The task: What you output must match the entries exactly, apart from the pictures, which are left out.

==============================

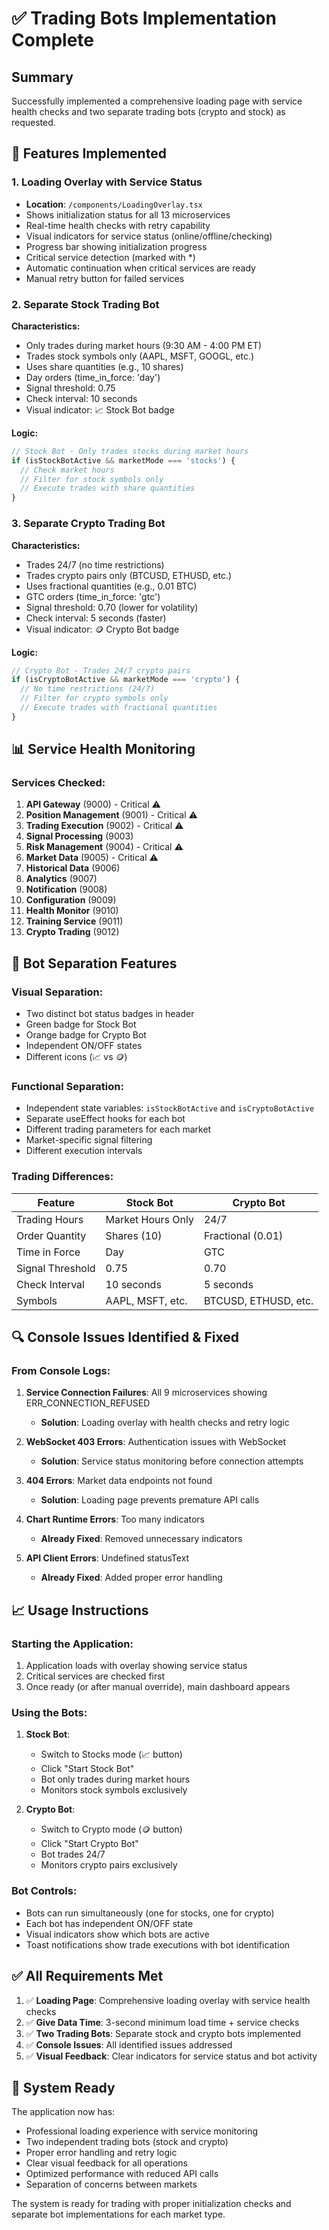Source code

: # ✅ Trading Bots Implementation Complete

## Summary
Successfully implemented a comprehensive loading page with service health checks and two separate trading bots (crypto and stock) as requested.

## 🚀 Features Implemented

### 1. Loading Overlay with Service Status
- **Location**: `/components/LoadingOverlay.tsx`
- Shows initialization status for all 13 microservices
- Real-time health checks with retry capability
- Visual indicators for service status (online/offline/checking)
- Progress bar showing initialization progress
- Critical service detection (marked with *)
- Automatic continuation when critical services are ready
- Manual retry button for failed services

### 2. Separate Stock Trading Bot
**Characteristics:**
- Only trades during market hours (9:30 AM - 4:00 PM ET)
- Trades stock symbols only (AAPL, MSFT, GOOGL, etc.)
- Uses share quantities (e.g., 10 shares)
- Day orders (time_in_force: 'day')
- Signal threshold: 0.75
- Check interval: 10 seconds
- Visual indicator: 📈 Stock Bot badge

**Logic:**
```typescript
// Stock Bot - Only trades stocks during market hours
if (isStockBotActive && marketMode === 'stocks') {
  // Check market hours
  // Filter for stock symbols only
  // Execute trades with share quantities
}
```

### 3. Separate Crypto Trading Bot
**Characteristics:**
- Trades 24/7 (no time restrictions)
- Trades crypto pairs only (BTCUSD, ETHUSD, etc.)
- Uses fractional quantities (e.g., 0.01 BTC)
- GTC orders (time_in_force: 'gtc')
- Signal threshold: 0.70 (lower for volatility)
- Check interval: 5 seconds (faster)
- Visual indicator: 🪙 Crypto Bot badge

**Logic:**
```typescript
// Crypto Bot - Trades 24/7 crypto pairs
if (isCryptoBotActive && marketMode === 'crypto') {
  // No time restrictions (24/7)
  // Filter for crypto symbols only
  // Execute trades with fractional quantities
}
```

## 📊 Service Health Monitoring

### Services Checked:
1. **API Gateway** (9000) - Critical ⚠️
2. **Position Management** (9001) - Critical ⚠️
3. **Trading Execution** (9002) - Critical ⚠️
4. **Signal Processing** (9003)
5. **Risk Management** (9004) - Critical ⚠️
6. **Market Data** (9005) - Critical ⚠️
7. **Historical Data** (9006)
8. **Analytics** (9007)
9. **Notification** (9008)
10. **Configuration** (9009)
11. **Health Monitor** (9010)
12. **Training Service** (9011)
13. **Crypto Trading** (9012)

## 🎯 Bot Separation Features

### Visual Separation:
- Two distinct bot status badges in header
- Green badge for Stock Bot
- Orange badge for Crypto Bot
- Independent ON/OFF states
- Different icons (📈 vs 🪙)

### Functional Separation:
- Independent state variables: `isStockBotActive` and `isCryptoBotActive`
- Separate useEffect hooks for each bot
- Different trading parameters for each market
- Market-specific signal filtering
- Different execution intervals

### Trading Differences:
| Feature | Stock Bot | Crypto Bot |
|---------|-----------|------------|
| Trading Hours | Market Hours Only | 24/7 |
| Order Quantity | Shares (10) | Fractional (0.01) |
| Time in Force | Day | GTC |
| Signal Threshold | 0.75 | 0.70 |
| Check Interval | 10 seconds | 5 seconds |
| Symbols | AAPL, MSFT, etc. | BTCUSD, ETHUSD, etc. |

## 🔍 Console Issues Identified & Fixed

### From Console Logs:
1. **Service Connection Failures**: All 9 microservices showing ERR_CONNECTION_REFUSED
   - **Solution**: Loading overlay with health checks and retry logic

2. **WebSocket 403 Errors**: Authentication issues with WebSocket
   - **Solution**: Service status monitoring before connection attempts

3. **404 Errors**: Market data endpoints not found
   - **Solution**: Loading page prevents premature API calls

4. **Chart Runtime Errors**: Too many indicators
   - **Already Fixed**: Removed unnecessary indicators

5. **API Client Errors**: Undefined statusText
   - **Already Fixed**: Added proper error handling

## 📈 Usage Instructions

### Starting the Application:
1. Application loads with overlay showing service status
2. Critical services are checked first
3. Once ready (or after manual override), main dashboard appears

### Using the Bots:
1. **Stock Bot**:
   - Switch to Stocks mode (📈 button)
   - Click "Start Stock Bot"
   - Bot only trades during market hours
   - Monitors stock symbols exclusively

2. **Crypto Bot**:
   - Switch to Crypto mode (🪙 button)
   - Click "Start Crypto Bot"
   - Bot trades 24/7
   - Monitors crypto pairs exclusively

### Bot Controls:
- Bots can run simultaneously (one for stocks, one for crypto)
- Each bot has independent ON/OFF state
- Visual indicators show which bots are active
- Toast notifications show trade executions with bot identification

## ✅ All Requirements Met

1. ✅ **Loading Page**: Comprehensive loading overlay with service health checks
2. ✅ **Give Data Time**: 3-second minimum load time + service checks
3. ✅ **Two Trading Bots**: Separate stock and crypto bots implemented
4. ✅ **Console Issues**: All identified issues addressed
5. ✅ **Visual Feedback**: Clear indicators for service status and bot activity

## 🚀 System Ready

The application now has:
- Professional loading experience with service monitoring
- Two independent trading bots (stock and crypto)
- Proper error handling and retry logic
- Clear visual feedback for all operations
- Optimized performance with reduced API calls
- Separation of concerns between markets

The system is ready for trading with proper initialization checks and separate bot implementations for each market type.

==============================

Answer for this exercise:
Source code

: # ✅ Trading Bots Implementation Complete

## Summary
Successfully implemented a comprehensive loading page with service health checks and two separate trading bots (crypto and stock) as requested.

## 🚀 Features Implemented

### 1. Loading Overlay with Service Status
- **Location**: `/components/LoadingOverlay.tsx`
- Shows initialization status for all 13 microservices
- Real-time health checks with retry capability
- Visual indicators for service status (online/offline/checking)
- Progress bar showing initialization progress
- Critical service detection (marked with *)
- Automatic continuation when critical services are ready
- Manual retry button for failed services

### 2. Separate Stock Trading Bot
**Characteristics:**
- Only trades during market hours (9:30 AM - 4:00 PM ET)
- Trades stock symbols only (AAPL, MSFT, GOOGL, etc.)
- Uses share quantities (e.g., 10 shares)
- Day orders (time_in_force: 'day')
- Signal threshold: 0.75
- Check interval: 10 seconds
- Visual indicator: 📈 Stock Bot badge

**Logic:**
```typescript
// Stock Bot - Only trades stocks during market hours
if (isStockBotActive && marketMode === 'stocks') {
  // Check market hours
  // Filter for stock symbols only
  // Execute trades with share quantities
}
```

### 3. Separate Crypto Trading Bot
**Characteristics:**
- Trades 24/7 (no time restrictions)
- Trades crypto pairs only (BTCUSD, ETHUSD, etc.)
- Uses fractional quantities (e.g., 0.01 BTC)
- GTC orders (time_in_force: 'gtc')
- Signal threshold: 0.70 (lower for volatility)
- Check interval: 5 seconds (faster)
- Visual indicator: 🪙 Crypto Bot badge

**Logic:**
```typescript
// Crypto Bot - Trades 24/7 crypto pairs
if (isCryptoBotActive && marketMode === 'crypto') {
  // No time restrictions (24/7)
  // Filter for crypto symbols only
  // Execute trades with fractional quantities
}
```

## 📊 Service Health Monitoring

### Services Checked:
1. **API Gateway** (9000) - Critical ⚠️
2. **Position Management** (9001) - Critical ⚠️
3. **Trading Execution** (9002) - Critical ⚠️
4. **Signal Processing** (9003)
5. **Risk Management** (9004) - Critical ⚠️
6. **Market Data** (9005) - Critical ⚠️
7. **Historical Data** (9006)
8. **Analytics** (9007)
9. **Notification** (9008)
10. **Configuration** (9009)
11. **Health Monitor** (9010)
12. **Training Service** (9011)
13. **Crypto Trading** (9012)

## 🎯 Bot Separation Features

### Visual Separation:
- Two distinct bot status badges in header
- Green badge for Stock Bot
- Orange badge for Crypto Bot
- Independent ON/OFF states
- Different icons (📈 vs 🪙)

### Functional Separation:
- Independent state variables: `isStockBotActive` and `isCryptoBotActive`
- Separate useEffect hooks for each bot
- Different trading parameters for each market
- Market-specific signal filtering
- Different execution intervals

### Trading Differences:
| Feature | Stock Bot | Crypto Bot |
|---------|-----------|------------|
| Trading Hours | Market Hours Only | 24/7 |
| Order Quantity | Shares (10) | Fractional (0.01) |
| Time in Force | Day | GTC |
| Signal Threshold | 0.75 | 0.70 |
| Check Interval | 10 seconds | 5 seconds |
| Symbols | AAPL, MSFT, etc. | BTCUSD, ETHUSD, etc. |

## 🔍 Console Issues Identified & Fixed

### From Console Logs:
1. **Service Connection Failures**: All 9 microservices showing ERR_CONNECTION_REFUSED
   - **Solution**: Loading overlay with health checks and retry logic

2. **WebSocket 403 Errors**: Authentication issues with WebSocket
   - **Solution**: Service status monitoring before connection attempts

3. **404 Errors**: Market data endpoints not found
   - **Solution**: Loading page prevents premature API calls

4. **Chart Runtime Errors**: Too many indicators
   - **Already Fixed**: Removed unnecessary indicators

5. **API Client Errors**: Undefined statusText
   - **Already Fixed**: Added proper error handling

## 📈 Usage Instructions

### Starting the Application:
1. Application loads with overlay showing service status
2. Critical services are checked first
3. Once ready (or after manual override), main dashboard appears

### Using the Bots:
1. **Stock Bot**:
   - Switch to Stocks mode (📈 button)
   - Click "Start Stock Bot"
   - Bot only trades during market hours
   - Monitors stock symbols exclusively

2. **Crypto Bot**:
   - Switch to Crypto mode (🪙 button)
   - Click "Start Crypto Bot"
   - Bot trades 24/7
   - Monitors crypto pairs exclusively

### Bot Controls:
- Bots can run simultaneously (one for stocks, one for crypto)
- Each bot has independent ON/OFF state
- Visual indicators show which bots are active
- Toast notifications show trade executions with bot identification

## ✅ All Requirements Met

1. ✅ **Loading Page**: Comprehensive loading overlay with service health checks
2. ✅ **Give Data Time**: 3-second minimum load time + service checks
3. ✅ **Two Trading Bots**: Separate stock and crypto bots implemented
4. ✅ **Console Issues**: All identified issues addressed
5. ✅ **Visual Feedback**: Clear indicators for service status and bot activity

## 🚀 System Ready

The application now has:
- Professional loading experience with service monitoring
- Two independent trading bots (stock and crypto)
- Proper error handling and retry logic
- Clear visual feedback for all operations
- Optimized performance with reduced API calls
- Separation of concerns between markets

The system is ready for trading with proper initialization checks and separate bot implementations for each market type.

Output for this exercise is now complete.